June 10, 1993
Digest: A judge need not disqualify himself or herself from a case in which the defendant's attorneys previously worked for a law firm that represented an association of which the judge was president prior to ascending the bench, provided that the judge fully discloses the relationship, all parties consent to the judge's presiding, and the judge believes that he or she can be impartial.
Rule: 22 NYCRR §100.3(c)(1)
A full-time judge inquires whether a judge must disqualify himself or herself from presiding over a case in which the defendant's attorneys previously worked for a law firm that represented an association of which the judge was president.

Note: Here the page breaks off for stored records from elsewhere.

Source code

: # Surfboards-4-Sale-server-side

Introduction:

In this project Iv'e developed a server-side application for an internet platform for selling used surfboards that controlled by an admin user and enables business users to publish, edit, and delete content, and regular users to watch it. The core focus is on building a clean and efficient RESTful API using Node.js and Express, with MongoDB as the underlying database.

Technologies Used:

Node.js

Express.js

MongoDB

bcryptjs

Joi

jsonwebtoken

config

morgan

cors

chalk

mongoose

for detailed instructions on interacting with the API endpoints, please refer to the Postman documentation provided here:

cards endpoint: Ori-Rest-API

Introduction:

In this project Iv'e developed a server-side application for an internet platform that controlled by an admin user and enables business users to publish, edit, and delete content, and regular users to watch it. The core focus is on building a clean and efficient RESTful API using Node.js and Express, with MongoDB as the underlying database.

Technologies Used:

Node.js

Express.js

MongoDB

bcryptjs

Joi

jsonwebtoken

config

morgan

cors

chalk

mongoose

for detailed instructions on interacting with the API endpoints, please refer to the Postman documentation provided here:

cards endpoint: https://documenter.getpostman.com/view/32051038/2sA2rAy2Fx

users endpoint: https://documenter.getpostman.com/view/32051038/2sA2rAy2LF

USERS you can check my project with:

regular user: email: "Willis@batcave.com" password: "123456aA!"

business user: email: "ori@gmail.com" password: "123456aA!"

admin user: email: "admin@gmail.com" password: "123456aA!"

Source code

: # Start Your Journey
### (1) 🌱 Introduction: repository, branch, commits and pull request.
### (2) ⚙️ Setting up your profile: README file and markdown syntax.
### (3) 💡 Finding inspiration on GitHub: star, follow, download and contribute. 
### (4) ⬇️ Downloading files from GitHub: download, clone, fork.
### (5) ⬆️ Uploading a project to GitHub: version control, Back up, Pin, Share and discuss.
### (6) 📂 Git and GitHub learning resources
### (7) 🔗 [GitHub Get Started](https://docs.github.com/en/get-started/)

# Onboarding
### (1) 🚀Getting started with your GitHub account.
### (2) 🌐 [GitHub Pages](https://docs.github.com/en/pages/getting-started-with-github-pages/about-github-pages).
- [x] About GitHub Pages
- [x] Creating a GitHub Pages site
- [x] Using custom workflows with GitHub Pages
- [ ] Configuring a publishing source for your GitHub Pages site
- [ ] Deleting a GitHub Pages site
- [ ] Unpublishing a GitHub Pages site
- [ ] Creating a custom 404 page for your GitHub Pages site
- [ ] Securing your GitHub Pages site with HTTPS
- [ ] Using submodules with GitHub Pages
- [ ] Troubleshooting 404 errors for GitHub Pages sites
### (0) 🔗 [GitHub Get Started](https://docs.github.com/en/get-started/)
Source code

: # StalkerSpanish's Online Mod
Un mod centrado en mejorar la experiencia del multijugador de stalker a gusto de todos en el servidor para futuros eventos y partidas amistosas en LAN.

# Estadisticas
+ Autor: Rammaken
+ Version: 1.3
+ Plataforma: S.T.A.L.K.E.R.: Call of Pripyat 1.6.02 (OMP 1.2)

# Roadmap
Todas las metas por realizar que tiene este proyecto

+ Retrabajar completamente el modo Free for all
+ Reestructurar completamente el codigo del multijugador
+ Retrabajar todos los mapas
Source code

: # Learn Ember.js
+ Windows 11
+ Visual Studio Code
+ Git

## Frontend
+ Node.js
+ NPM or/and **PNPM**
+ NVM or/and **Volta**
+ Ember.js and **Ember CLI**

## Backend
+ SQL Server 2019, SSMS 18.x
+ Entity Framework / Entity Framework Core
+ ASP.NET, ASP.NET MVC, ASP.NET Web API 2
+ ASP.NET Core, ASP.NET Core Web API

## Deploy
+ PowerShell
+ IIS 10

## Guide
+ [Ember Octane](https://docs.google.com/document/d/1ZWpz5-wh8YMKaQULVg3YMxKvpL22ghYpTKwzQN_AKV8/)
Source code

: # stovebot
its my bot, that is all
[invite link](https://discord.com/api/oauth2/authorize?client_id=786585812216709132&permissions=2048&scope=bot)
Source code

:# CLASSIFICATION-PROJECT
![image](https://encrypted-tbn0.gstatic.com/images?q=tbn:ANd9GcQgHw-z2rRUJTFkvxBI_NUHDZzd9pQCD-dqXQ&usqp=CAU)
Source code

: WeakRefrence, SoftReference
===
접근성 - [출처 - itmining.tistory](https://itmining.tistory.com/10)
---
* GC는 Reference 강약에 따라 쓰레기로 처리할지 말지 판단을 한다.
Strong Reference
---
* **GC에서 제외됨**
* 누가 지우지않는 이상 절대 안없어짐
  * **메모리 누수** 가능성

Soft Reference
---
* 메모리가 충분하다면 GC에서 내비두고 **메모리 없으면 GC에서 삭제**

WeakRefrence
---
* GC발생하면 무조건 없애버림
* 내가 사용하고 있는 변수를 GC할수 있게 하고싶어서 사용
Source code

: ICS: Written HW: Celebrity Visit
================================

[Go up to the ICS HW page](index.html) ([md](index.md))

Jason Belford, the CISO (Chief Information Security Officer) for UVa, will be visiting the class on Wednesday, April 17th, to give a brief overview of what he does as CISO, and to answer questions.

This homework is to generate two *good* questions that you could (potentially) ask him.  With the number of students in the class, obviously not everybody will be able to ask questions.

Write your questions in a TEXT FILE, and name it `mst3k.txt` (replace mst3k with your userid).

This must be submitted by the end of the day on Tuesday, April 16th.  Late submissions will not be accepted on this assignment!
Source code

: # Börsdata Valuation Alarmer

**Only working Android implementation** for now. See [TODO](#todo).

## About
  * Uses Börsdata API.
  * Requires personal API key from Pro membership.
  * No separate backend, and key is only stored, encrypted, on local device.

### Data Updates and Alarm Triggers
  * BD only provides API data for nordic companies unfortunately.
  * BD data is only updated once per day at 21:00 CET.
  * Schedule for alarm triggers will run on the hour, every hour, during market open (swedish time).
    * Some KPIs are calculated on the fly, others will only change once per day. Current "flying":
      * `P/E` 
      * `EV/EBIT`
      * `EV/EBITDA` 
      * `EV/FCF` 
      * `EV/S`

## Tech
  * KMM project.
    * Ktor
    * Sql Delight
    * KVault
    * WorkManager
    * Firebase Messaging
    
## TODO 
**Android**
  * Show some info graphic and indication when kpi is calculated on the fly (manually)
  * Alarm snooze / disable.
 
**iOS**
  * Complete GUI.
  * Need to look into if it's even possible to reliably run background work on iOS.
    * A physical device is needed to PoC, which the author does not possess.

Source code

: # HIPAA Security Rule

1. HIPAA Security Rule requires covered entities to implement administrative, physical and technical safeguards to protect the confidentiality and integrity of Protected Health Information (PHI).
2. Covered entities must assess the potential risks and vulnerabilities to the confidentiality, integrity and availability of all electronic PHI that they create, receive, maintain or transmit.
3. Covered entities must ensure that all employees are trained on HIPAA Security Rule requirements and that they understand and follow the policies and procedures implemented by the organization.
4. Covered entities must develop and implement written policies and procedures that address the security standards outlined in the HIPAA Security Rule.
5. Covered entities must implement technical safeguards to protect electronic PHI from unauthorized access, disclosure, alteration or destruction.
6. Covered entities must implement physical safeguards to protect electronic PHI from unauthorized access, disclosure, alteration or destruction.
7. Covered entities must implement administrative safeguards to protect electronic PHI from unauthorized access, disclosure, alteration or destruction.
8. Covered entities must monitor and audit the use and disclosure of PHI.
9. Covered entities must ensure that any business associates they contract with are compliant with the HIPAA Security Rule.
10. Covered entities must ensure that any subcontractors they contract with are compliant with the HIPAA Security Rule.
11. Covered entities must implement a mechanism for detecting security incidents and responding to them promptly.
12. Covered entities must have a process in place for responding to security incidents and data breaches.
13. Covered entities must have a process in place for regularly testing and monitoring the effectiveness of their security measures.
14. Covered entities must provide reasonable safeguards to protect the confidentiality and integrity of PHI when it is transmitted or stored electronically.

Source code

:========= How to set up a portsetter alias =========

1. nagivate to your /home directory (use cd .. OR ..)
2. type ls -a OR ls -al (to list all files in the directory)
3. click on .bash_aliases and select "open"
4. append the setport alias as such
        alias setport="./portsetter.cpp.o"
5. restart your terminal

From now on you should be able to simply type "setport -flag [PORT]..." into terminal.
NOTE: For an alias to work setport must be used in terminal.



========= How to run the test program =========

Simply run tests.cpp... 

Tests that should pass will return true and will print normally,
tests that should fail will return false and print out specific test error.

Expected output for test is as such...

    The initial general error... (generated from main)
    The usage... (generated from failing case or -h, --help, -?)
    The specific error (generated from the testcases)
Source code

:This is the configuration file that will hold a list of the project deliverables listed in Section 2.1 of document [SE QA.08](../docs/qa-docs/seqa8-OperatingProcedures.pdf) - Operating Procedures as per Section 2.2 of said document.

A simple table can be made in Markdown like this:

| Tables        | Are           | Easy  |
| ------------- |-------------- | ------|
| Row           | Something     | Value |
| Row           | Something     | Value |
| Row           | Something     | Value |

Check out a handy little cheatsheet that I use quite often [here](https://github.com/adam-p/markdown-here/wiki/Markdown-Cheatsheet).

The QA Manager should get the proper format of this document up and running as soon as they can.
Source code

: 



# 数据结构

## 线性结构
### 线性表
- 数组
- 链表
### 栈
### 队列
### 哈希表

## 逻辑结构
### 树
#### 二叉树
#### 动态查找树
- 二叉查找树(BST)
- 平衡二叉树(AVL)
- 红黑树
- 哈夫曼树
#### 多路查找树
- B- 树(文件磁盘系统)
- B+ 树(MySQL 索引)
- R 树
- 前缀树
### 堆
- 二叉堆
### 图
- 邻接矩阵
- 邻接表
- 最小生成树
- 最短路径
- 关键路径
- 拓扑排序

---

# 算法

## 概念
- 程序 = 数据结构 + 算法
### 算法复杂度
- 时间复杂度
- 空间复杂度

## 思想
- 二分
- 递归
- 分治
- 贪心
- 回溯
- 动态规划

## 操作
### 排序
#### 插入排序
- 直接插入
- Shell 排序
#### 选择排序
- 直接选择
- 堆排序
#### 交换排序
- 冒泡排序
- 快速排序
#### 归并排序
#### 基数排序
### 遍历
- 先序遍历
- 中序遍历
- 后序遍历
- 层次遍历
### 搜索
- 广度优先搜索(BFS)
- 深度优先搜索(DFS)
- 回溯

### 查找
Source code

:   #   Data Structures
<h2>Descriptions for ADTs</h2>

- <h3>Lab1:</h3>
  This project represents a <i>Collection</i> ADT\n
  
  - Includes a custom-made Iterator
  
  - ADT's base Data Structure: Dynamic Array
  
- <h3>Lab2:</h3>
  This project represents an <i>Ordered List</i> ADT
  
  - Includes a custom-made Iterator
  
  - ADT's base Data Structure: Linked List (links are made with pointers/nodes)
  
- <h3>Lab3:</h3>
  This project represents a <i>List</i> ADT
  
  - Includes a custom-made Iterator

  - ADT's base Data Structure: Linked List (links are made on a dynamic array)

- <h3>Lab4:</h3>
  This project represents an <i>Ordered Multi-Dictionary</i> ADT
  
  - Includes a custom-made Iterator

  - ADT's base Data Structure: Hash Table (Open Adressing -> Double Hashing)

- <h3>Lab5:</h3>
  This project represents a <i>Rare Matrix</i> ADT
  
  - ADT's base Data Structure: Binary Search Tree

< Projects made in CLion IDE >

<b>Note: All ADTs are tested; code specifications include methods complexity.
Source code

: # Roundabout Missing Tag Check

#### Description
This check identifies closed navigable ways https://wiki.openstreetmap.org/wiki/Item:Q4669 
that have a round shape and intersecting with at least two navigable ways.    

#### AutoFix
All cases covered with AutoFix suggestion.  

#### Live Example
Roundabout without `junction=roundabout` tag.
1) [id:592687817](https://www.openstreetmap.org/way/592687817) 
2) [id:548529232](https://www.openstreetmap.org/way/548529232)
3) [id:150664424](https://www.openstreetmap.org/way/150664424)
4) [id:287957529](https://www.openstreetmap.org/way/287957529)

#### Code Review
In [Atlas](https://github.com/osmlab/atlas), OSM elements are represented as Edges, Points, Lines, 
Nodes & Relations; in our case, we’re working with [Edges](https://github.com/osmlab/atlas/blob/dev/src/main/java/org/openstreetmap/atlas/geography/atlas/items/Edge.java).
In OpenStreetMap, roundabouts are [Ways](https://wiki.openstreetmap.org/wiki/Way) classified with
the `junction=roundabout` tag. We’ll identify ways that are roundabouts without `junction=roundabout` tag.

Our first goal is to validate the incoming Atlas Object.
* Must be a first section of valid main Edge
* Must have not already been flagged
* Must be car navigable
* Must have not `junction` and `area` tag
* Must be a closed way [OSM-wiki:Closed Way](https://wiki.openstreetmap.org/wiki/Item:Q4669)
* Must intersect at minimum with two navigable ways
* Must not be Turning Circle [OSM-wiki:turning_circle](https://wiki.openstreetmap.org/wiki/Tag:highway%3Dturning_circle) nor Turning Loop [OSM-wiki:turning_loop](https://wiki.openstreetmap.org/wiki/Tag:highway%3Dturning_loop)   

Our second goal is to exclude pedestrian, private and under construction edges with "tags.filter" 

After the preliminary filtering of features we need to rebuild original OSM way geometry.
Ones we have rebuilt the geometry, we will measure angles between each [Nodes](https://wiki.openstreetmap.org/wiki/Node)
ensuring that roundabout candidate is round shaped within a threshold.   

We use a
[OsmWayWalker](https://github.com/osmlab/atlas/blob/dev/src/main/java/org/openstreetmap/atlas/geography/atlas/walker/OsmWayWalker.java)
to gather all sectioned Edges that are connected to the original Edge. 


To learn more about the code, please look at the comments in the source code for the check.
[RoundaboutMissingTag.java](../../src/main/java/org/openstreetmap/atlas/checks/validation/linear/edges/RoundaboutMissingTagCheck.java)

The inquiring judge was president of the association until December 31, 1989, and ascended to the bench on January 1, 1990. One of the defendant's attorneys represented the association until 1986, when the attorney left the firm, and in connection with that representation, had an ongoing relationship with the inquiring judge. The judge does not state whether the other attorney, who left the firm in 1991, and who has primary responsibility for the case, had anything to do with the representation of the association while at the firm.
Section 100.3(c)(1) of the Rules of the Chief Administrator provides that “a judge shall disqualify himself or herself in a proceeding in which his or her impartiality might reasonably be questioned.” Here, over three years have expired since the judge, even in a representative capacity, has had any relationship with the firm of attorneys representing the association.
It is the opinion of this Committee that the judge need not disqualify himself or herself from this case, provided that there has been full disclosure and all the parties consent to the judge’s presiding and provided that the judge believes he or she can be impartial.